**To do:** In full and word for word, copy the records that follow.

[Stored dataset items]
------------------------------------

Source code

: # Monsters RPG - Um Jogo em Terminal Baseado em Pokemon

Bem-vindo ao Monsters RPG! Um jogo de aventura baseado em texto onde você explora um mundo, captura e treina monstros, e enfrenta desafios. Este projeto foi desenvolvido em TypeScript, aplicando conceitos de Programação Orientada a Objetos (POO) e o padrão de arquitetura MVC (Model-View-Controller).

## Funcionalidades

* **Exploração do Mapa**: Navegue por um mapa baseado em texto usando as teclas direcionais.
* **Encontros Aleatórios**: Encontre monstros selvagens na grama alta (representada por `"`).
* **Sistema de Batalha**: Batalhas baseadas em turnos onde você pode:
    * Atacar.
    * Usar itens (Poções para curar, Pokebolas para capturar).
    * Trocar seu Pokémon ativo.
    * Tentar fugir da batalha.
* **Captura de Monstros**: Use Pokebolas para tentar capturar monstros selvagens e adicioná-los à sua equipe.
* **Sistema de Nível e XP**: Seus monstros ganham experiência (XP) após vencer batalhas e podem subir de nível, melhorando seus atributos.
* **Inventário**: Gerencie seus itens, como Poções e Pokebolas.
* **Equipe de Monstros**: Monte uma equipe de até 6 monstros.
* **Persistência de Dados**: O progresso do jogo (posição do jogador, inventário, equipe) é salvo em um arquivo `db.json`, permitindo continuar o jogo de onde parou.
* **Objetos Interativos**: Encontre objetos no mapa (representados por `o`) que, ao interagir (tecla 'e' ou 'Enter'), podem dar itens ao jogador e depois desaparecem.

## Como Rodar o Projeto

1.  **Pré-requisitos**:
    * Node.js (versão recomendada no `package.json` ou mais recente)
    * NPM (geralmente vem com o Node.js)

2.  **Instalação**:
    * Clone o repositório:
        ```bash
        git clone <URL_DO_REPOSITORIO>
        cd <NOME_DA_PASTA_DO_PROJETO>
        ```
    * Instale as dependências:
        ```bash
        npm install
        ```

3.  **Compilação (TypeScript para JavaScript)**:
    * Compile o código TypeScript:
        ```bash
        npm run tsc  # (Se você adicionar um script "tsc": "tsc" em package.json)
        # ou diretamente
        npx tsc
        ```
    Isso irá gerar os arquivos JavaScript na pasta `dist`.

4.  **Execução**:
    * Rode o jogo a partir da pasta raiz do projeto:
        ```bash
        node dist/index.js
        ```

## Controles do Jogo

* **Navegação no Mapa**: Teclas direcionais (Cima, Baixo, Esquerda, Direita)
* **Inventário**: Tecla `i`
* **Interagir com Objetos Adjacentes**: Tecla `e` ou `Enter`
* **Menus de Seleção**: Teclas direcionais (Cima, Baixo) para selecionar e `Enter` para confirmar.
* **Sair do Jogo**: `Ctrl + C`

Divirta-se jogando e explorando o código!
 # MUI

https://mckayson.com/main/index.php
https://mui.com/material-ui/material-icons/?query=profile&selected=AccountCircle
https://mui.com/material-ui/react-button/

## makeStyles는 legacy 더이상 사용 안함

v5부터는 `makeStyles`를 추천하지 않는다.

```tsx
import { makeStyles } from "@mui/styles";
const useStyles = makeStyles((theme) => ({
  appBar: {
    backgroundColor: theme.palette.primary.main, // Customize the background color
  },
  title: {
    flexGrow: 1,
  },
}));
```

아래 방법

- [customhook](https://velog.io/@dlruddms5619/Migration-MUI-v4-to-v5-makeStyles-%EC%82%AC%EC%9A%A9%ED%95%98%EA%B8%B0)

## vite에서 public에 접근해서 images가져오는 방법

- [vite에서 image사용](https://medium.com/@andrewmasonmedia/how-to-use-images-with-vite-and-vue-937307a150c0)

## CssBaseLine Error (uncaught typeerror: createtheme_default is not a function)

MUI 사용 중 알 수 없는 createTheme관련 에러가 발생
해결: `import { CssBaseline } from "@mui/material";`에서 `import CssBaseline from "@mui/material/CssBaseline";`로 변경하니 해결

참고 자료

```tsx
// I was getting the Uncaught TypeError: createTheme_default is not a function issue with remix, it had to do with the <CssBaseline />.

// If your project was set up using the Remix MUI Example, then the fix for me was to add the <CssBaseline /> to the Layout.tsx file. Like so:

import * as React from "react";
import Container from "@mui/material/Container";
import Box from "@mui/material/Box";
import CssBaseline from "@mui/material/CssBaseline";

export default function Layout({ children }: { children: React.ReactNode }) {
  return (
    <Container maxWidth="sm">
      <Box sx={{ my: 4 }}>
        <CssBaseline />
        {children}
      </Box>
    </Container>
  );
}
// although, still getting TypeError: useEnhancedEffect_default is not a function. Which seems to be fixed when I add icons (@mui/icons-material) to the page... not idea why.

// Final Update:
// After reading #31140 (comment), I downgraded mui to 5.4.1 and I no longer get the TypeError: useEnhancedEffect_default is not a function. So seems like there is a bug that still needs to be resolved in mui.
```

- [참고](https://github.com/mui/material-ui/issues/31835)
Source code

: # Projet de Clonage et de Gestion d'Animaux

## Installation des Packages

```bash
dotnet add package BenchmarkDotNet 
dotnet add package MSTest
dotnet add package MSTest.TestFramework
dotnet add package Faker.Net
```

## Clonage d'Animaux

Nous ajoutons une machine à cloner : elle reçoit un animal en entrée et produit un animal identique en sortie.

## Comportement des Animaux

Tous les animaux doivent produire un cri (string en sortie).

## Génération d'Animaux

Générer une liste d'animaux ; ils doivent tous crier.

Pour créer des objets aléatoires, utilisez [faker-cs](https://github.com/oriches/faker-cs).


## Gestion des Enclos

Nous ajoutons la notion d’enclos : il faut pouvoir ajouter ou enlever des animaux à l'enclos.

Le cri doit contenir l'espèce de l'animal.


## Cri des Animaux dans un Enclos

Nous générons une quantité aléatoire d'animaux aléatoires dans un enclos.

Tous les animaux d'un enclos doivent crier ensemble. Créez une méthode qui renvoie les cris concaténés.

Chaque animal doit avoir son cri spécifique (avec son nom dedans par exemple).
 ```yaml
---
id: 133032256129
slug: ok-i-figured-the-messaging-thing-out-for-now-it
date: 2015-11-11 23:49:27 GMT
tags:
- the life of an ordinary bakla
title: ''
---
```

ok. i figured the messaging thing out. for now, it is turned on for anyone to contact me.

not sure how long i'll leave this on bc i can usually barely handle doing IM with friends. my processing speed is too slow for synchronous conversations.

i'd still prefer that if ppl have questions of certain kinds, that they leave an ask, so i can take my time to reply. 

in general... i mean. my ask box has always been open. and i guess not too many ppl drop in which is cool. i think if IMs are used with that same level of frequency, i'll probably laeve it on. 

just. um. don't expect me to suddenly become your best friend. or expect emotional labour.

------------------------------------

**Solution for this problem:**
Source code

: # Monsters RPG - Um Jogo em Terminal Baseado em Pokemon

Bem-vindo ao Monsters RPG! Um jogo de aventura baseado em texto onde você explora um mundo, captura e treina monstros, e enfrenta desafios. Este projeto foi desenvolvido em TypeScript, aplicando conceitos de Programação Orientada a Objetos (POO) e o padrão de arquitetura MVC (Model-View-Controller).

## Funcionalidades

* **Exploração do Mapa**: Navegue por um mapa baseado em texto usando as teclas direcionais.
* **Encontros Aleatórios**: Encontre monstros selvagens na grama alta (representada por `"`).
* **Sistema de Batalha**: Batalhas baseadas em turnos onde você pode:
    * Atacar.
    * Usar itens (Poções para curar, Pokebolas para capturar).
    * Trocar seu Pokémon ativo.
    * Tentar fugir da batalha.
* **Captura de Monstros**: Use Pokebolas para tentar capturar monstros selvagens e adicioná-los à sua equipe.
* **Sistema de Nível e XP**: Seus monstros ganham experiência (XP) após vencer batalhas e podem subir de nível, melhorando seus atributos.
* **Inventário**: Gerencie seus itens, como Poções e Pokebolas.
* **Equipe de Monstros**: Monte uma equipe de até 6 monstros.
* **Persistência de Dados**: O progresso do jogo (posição do jogador, inventário, equipe) é salvo em um arquivo `db.json`, permitindo continuar o jogo de onde parou.
* **Objetos Interativos**: Encontre objetos no mapa (representados por `o`) que, ao interagir (tecla 'e' ou 'Enter'), podem dar itens ao jogador e depois desaparecem.

## Como Rodar o Projeto

1.  **Pré-requisitos**:
    * Node.js (versão recomendada no `package.json` ou mais recente)
    * NPM (geralmente vem com o Node.js)

2.  **Instalação**:
    * Clone o repositório:
        ```bash
        git clone <URL_DO_REPOSITORIO>
        cd <NOME_DA_PASTA_DO_PROJETO>
        ```
    * Instale as dependências:
        ```bash
        npm install
        ```

3.  **Compilação (TypeScript para JavaScript)**:
    * Compile o código TypeScript:
        ```bash
        npm run tsc  # (Se você adicionar um script "tsc": "tsc" em package.json)
        # ou diretamente
        npx tsc
        ```
    Isso irá gerar os arquivos JavaScript na pasta `dist`.

4.  **Execução**:
    * Rode o jogo a partir da pasta raiz do projeto:
        ```bash
        node dist/index.js
        ```

## Controles do Jogo

* **Navegação no Mapa**: Teclas direcionais (Cima, Baixo, Esquerda, Direita)
* **Inventário**: Tecla `i`
* **Interagir com Objetos Adjacentes**: Tecla `e` ou `Enter`
* **Menus de Seleção**: Teclas direcionais (Cima, Baixo) para selecionar e `Enter` para confirmar.
* **Sair do Jogo**: `Ctrl + C`

Divirta-se jogando e explorando o código!
 # MUI

https://mckayson.com/main/index.php
https://mui.com/material-ui/material-icons/?query=profile&selected=AccountCircle
https://mui.com/material-ui/react-button/

## makeStyles는 legacy 더이상 사용 안함

v5부터는 `makeStyles`를 추천하지 않는다.

```tsx
import { makeStyles } from "@mui/styles";
const useStyles = makeStyles((theme) => ({
  appBar: {
    backgroundColor: theme.palette.primary.main, // Customize the background color
  },
  title: {
    flexGrow: 1,
  },
}));
```

아래 방법

- [customhook](https://velog.io/@dlruddms5619/Migration-MUI-v4-to-v5-makeStyles-%EC%82%AC%EC%9A%A9%ED%95%98%EA%B8%B0)

## vite에서 public에 접근해서 images가져오는 방법

- [vite에서 image사용](https://medium.com/@andrewmasonmedia/how-to-use-images-with-vite-and-vue-937307a150c0)

## CssBaseLine Error (uncaught typeerror: createtheme_default is not a function)

MUI 사용 중 알 수 없는 createTheme관련 에러가 발생
해결: `import { CssBaseline } from "@mui/material";`에서 `import CssBaseline from "@mui/material/CssBaseline";`로 변경하니 해결

참고 자료

```tsx
// I was getting the Uncaught TypeError: createTheme_default is not a function issue with remix, it had to do with the <CssBaseline />.

// If your project was set up using the Remix MUI Example, then the fix for me was to add the <CssBaseline /> to the Layout.tsx file. Like so:

import * as React from "react";
import Container from "@mui/material/Container";
import Box from "@mui/material/Box";
import CssBaseline from "@mui/material/CssBaseline";

export default function Layout({ children }: { children: React.ReactNode }) {
  return (
    <Container maxWidth="sm">
      <Box sx={{ my: 4 }}>
        <CssBaseline />
        {children}
      </Box>
    </Container>
  );
}
// although, still getting TypeError: useEnhancedEffect_default is not a function. Which seems to be fixed when I add icons (@mui/icons-material) to the page... not idea why.

// Final Update:
// After reading #31140 (comment), I downgraded mui to 5.4.1 and I no longer get the TypeError: useEnhancedEffect_default is not a function. So seems like there is a bug that still needs to be resolved in mui.
```

- [참고](https://github.com/mui/material-ui/issues/31835)
Source code

: # Projet de Clonage et de Gestion d'Animaux

## Installation des Packages

```bash
dotnet add package BenchmarkDotNet 
dotnet add package MSTest
dotnet add package MSTest.TestFramework
dotnet add package Faker.Net
```

## Clonage d'Animaux

Nous ajoutons une machine à cloner : elle reçoit un animal en entrée et produit un animal identique en sortie.

## Comportement des Animaux

Tous les animaux doivent produire un cri (string en sortie).

## Génération d'Animaux

Générer une liste d'animaux ; ils doivent tous crier.

Pour créer des objets aléatoires, utilisez [faker-cs](https://github.com/oriches/faker-cs).


## Gestion des Enclos

Nous ajoutons la notion d’enclos : il faut pouvoir ajouter ou enlever des animaux à l'enclos.

Le cri doit contenir l'espèce de l'animal.


## Cri des Animaux dans un Enclos

Nous générons une quantité aléatoire d'animaux aléatoires dans un enclos.

Tous les animaux d'un enclos doivent crier ensemble. Créez une méthode qui renvoie les cris concaténés.

Chaque animal doit avoir son cri spécifique (avec son nom dedans par exemple).
 ```yaml
---
id: 133032256129
slug: ok-i-figured-the-messaging-thing-out-for-now-it
date: 2015-11-11 23:49:27 GMT
tags:
- the life of an ordinary bakla
title: ''
---
```

ok. i figured the messaging thing out. for now, it is turned on for anyone to contact me.

not sure how long i'll leave this on bc i can usually barely handle doing IM with friends. my processing speed is too slow for synchronous conversations.

i'd still prefer that if ppl have questions of certain kinds, that they leave an ask, so i can take my time to reply. 

in general... i mean. my ask box has always been open. and i guess not too many ppl drop in which is cool. i think if IMs are used with that same level of frequency, i'll probably laeve it on. 

just. um. don't expect me to suddenly become your best friend. or expect emotional labour.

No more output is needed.